[Dataset entries]
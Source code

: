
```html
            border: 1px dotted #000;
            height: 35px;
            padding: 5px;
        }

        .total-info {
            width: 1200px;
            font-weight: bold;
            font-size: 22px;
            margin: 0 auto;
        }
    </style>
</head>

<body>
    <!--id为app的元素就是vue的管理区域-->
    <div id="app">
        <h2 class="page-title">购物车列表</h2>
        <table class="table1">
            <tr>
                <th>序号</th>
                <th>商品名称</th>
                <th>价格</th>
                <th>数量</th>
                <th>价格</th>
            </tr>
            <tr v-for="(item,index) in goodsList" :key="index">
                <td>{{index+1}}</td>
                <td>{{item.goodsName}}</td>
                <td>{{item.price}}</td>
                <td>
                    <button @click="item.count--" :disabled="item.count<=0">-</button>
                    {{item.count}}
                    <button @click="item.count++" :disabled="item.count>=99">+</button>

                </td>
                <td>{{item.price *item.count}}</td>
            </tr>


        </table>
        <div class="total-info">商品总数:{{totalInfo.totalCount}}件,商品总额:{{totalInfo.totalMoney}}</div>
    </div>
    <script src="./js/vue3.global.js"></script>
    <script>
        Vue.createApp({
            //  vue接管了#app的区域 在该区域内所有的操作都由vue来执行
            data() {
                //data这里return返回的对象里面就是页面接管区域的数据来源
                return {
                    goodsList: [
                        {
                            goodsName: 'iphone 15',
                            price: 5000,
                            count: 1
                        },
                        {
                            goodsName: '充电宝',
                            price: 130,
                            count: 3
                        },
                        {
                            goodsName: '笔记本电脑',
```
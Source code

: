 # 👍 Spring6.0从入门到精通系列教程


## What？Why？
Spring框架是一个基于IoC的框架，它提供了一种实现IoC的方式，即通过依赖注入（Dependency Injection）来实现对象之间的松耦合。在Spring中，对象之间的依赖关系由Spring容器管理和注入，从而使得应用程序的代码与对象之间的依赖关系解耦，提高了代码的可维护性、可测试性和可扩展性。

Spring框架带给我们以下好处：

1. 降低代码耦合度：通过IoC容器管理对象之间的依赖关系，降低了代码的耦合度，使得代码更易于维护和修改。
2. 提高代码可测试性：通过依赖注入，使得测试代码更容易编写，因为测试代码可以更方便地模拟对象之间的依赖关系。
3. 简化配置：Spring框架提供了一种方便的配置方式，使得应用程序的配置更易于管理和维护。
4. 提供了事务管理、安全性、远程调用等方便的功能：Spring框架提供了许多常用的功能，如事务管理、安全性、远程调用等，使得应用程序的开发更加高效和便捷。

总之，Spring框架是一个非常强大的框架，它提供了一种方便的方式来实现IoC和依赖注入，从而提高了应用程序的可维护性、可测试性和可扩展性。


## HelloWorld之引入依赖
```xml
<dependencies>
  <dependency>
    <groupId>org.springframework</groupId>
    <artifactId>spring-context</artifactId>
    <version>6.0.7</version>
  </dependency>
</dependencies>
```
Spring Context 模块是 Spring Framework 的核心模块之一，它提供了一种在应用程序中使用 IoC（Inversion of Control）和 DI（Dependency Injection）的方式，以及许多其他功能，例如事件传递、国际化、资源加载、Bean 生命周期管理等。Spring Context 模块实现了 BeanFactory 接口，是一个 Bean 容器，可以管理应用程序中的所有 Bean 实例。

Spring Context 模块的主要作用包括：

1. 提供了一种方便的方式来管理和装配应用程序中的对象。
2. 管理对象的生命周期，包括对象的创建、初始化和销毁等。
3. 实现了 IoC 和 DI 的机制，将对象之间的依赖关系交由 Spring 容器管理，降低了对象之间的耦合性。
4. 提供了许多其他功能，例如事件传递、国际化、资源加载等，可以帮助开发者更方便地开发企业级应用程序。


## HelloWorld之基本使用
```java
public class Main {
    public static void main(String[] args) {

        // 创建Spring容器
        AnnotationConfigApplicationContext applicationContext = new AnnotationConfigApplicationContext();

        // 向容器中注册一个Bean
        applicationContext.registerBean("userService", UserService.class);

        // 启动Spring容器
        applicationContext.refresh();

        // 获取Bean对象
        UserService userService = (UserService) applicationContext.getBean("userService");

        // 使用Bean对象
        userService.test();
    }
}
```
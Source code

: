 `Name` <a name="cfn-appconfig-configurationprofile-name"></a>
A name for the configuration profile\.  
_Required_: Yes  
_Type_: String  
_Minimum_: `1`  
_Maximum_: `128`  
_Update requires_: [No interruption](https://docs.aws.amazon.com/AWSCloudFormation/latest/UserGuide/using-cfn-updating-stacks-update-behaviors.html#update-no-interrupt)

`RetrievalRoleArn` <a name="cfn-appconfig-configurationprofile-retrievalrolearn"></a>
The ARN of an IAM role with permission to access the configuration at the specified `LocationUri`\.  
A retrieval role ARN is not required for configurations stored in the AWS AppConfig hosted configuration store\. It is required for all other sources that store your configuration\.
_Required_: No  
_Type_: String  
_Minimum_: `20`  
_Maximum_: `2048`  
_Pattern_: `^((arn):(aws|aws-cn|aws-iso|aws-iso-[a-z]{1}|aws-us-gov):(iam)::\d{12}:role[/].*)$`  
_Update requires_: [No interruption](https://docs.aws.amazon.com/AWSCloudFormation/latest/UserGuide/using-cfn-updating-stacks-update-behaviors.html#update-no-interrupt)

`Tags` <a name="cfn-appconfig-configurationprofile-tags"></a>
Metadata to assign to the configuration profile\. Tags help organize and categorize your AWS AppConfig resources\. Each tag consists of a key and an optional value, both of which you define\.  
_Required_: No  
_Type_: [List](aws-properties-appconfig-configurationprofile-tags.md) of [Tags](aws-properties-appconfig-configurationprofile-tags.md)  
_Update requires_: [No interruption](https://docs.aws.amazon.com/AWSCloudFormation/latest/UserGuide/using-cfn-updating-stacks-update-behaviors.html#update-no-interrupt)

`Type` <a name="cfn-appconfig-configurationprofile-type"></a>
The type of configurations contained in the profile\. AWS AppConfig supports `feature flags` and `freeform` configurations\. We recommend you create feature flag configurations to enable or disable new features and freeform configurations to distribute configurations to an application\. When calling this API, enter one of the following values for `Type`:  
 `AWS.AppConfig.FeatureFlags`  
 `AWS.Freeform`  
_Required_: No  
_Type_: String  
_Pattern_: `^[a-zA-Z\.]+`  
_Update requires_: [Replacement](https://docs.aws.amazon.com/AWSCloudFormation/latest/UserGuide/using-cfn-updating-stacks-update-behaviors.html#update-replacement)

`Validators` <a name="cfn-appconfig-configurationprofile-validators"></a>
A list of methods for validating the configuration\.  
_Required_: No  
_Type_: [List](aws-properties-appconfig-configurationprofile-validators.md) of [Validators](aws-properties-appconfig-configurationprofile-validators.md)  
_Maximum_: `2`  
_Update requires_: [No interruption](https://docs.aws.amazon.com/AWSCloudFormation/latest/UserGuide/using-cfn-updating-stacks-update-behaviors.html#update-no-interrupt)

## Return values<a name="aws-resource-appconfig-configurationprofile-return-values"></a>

Exercise:
Extract every line of the records above that contains the word "info".

Task output:
        .total-info {
        <div class="total-info">商品总数:{{totalInfo.totalCount}}件,商品总额:{{totalInfo.totalMoney}}</div>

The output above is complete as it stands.